2.3. Neural Network Pruning

Neural network pruning is a model compression technique that systematically removes redundant connections or neurons from trained networks to reduce computational complexity while preserving performance on the target task. We focus on pruning middle-layer neurons in feed-forward networks, building on prior findings that such neurons often serve as key-value memories [57] and exhibit high functional specialization, where only a sparse subset is activated by any given input. This activation sparsity yields a degree of linear separability in the hidden representations, which aligns well with the assumptions underlying our regression-based neuron sensitivity metric. Similar structural properties have been highlighted in studies employing linear probes [58] and representational similarity analysis [59], both suggesting that individual neurons can encode highly discriminative information.
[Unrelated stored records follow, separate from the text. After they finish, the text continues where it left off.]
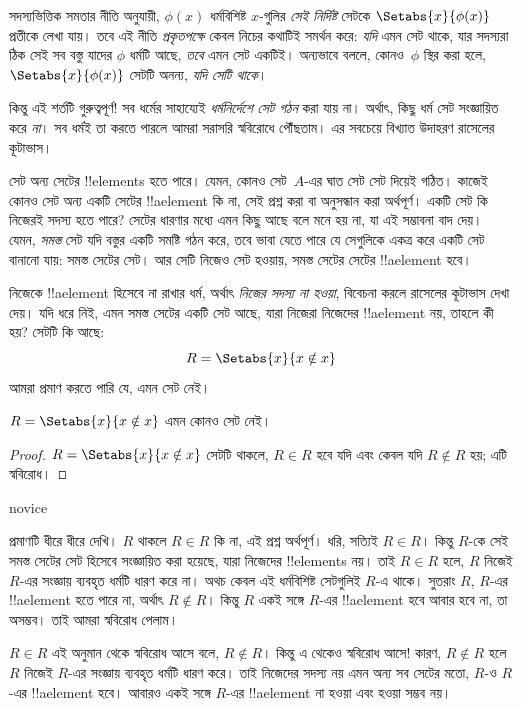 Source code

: \documentclass[../../../include/open-logic-section]{subfiles}
\begin{document}

সদস্যভিত্তিক সমতার নীতি অনুযায়ী, $\phi(x)$ ধর্মবিশিষ্ট $x$-গুলির
\emph{সেই নির্দিষ্ট} সেটকে $\Setabs{x}{\phi(x)}$ প্রতীকে লেখা যায়।
তবে এই নীতি \emph{প্রকৃতপক্ষে} কেবল নিচের কথাটিই সমর্থন করে:
\emph{যদি} এমন সেট থাকে, যার সদস্যরা ঠিক সেই সব বস্তু যাদের $\phi$
ধর্মটি আছে, \emph{তবে} এমন সেট একটিই। অন্যভাবে বললে, কোনও~$\phi$
স্থির করা হলে, $\Setabs{x}{\phi(x)}$ সেটটি অনন্য, \emph{যদি সেটি থাকে}।

কিন্তু এই শর্তটি গুরুত্বপূর্ণ!{} সব ধর্মের সাহায্যেই
\emph{ধর্মনির্দেশে সেট গঠন} করা যায় না। অর্থাৎ, কিছু ধর্ম সেট
সংজ্ঞায়িত করে \emph{না}। সব ধর্মই তা করতে পারলে আমরা সরাসরি
স্ববিরোধে পৌঁছতাম। এর সবচেয়ে বিখ্যাত উদাহরণ রাসেলের কূটাভাস।

সেট অন্য সেটের !!{element}s হতে পারে। যেমন, কোনও সেট~$A$-এর ঘাত সেট
সেট দিয়েই গঠিত। কাজেই কোনও সেট অন্য একটি সেটের !!a{element} কি না,
সেই প্রশ্ন করা বা অনুসন্ধান করা অর্থপূর্ণ। একটি সেট কি নিজেরই সদস্য হতে পারে?
সেটের ধারণার মধ্যে এমন কিছু আছে বলে মনে হয় না, যা এই সম্ভাবনা বাদ দেয়।
যেমন, \emph{সমস্ত} সেট যদি বস্তুর একটি সমষ্টি গঠন করে, তবে ভাবা যেতে পারে
যে সেগুলিকে একত্র করে একটি সেট বানানো যায়: সমস্ত সেটের সেট। আর সেটি
নিজেও সেট হওয়ায়, সমস্ত সেটের সেটের !!a{element} হবে।

নিজেকে !!a{element} হিসেবে না রাখার ধর্ম, অর্থাৎ \emph{নিজের সদস্য না হওয়া},
বিবেচনা করলে রাসেলের কূটাভাস দেখা দেয়। যদি ধরে নিই, এমন সমস্ত সেটের
একটি সেট আছে, যারা নিজেরা নিজেদের !!a{element} নয়, তাহলে কী হয়?
সেটটি কি আছে:
\[
R = \Setabs{x}{x \notin x}
\]
আমরা প্রমাণ করতে পারি যে, এমন সেট নেই।

\begin{thm}[রাসেলের কূটাভাস]
	$R = \Setabs{x}{x \notin x}$ এমন কোনও সেট নেই।
\end{thm}

\begin{proof}
$R = \Setabs{x}{x \notin x}$ সেটটি থাকলে,
$R \in R$ হবে যদি এবং কেবল যদি $R \notin R$ হয়; এটি স্ববিরোধ।
\end{proof}

\begin{tagblock}{novice}
\begin{explain}
প্রমাণটি ধীরে ধীরে দেখি। $R$ থাকলে $R \in R$ কি না, এই প্রশ্ন অর্থপূর্ণ।
ধরি, সত্যিই $R \in R$। কিন্তু $R$-কে সেই সমস্ত সেটের সেট হিসেবে সংজ্ঞায়িত
করা হয়েছে, যারা নিজেদের !!{element}s নয়। তাই $R \in R$ হলে,
$R$ নিজেই $R$-এর সংজ্ঞায় ব্যবহৃত ধর্মটি ধারণ করে না। অথচ কেবল এই ধর্মবিশিষ্ট
সেটগুলিই $R$-এ থাকে। সুতরাং $R$, $R$-এর !!a{element} হতে পারে না,
অর্থাৎ $R \notin R$। কিন্তু $R$ একই সঙ্গে $R$-এর !!a{element} হবে
আবার হবে না, তা অসম্ভব। তাই আমরা স্ববিরোধ পেলাম।

$R \in R$ এই অনুমান থেকে স্ববিরোধ আসে বলে, $R \notin R$।
কিন্তু এ থেকেও স্ববিরোধ আসে!{} কারণ, $R \notin R$ হলে $R$ নিজেই
$R$-এর সংজ্ঞায় ব্যবহৃত ধর্মটি ধারণ করে। তাই নিজেদের সদস্য নয় এমন অন্য
সব সেটের মতো, $R$-ও $R$-এর !!a{element} হবে। আবারও একই সঙ্গে
$R$-এর !!a{element} না হওয়া এবং হওয়া সম্ভব নয়।
\end{explain}
\end{tagblock}
\end{document}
Under our setting, neurons whose activations strongly differentiate retained vs. forgotten samples tend to emerge as dominant features in regression and thus become more vulnerable to noise transfer. This intuition is consistent with prior insights from attribution and interpretability studies [60,61], which observe that highly important neurons are disproportionately impacted by distributional shifts. Moreover, we find that pruning decisions based on diverse importance metrics—including mean activation, activation frequency, and SVD-based orthogonality—tend to select overlapping neuron subsets, echoing trends observed in sparsity-aware pruning methods [62,63]. These theoretical and empirical findings jointly motivate our attribution-guided pruning approach for isolating neurons susceptible to noise propagation.

Consider a feed-forward neural network (FNN)

f_{θ}

with L layers and parameter set

θ

. Let

W^{l} \in R^{d_{l - 1} \times d_{l}}

denote the weight matrix connecting layer

l - 1

to layer l, where

d_{l}

denotes the number of neurons in layer l. The forward propagation through layer l for input x is given by

h^{l} = σ ({(W^{l})}^{T} h^{l - 1} + b^{l}), l = 1, \dots, L

(4)

where

σ

denotes a non-linear activation function,

b^{l} \in R^{d_{l}}

is the bias vector, and

h^{0} = x

represents the network input.

Structured pruning, particularly neuron-level pruning, involves the targeted elimination of individual computational units by zeroing their associated parameters. Specifically, pruning neuron j in layer l entails setting all of its incoming connections from layer

l - 1

to zero, where

W_{j, :}^{l} = 0, b_{j}^{l} = 0, l = 1, \dots, L

(5)

This operation ensures that neuron j in layer l receives no input from the preceding layer, effectively disabling its activation in the forward pass.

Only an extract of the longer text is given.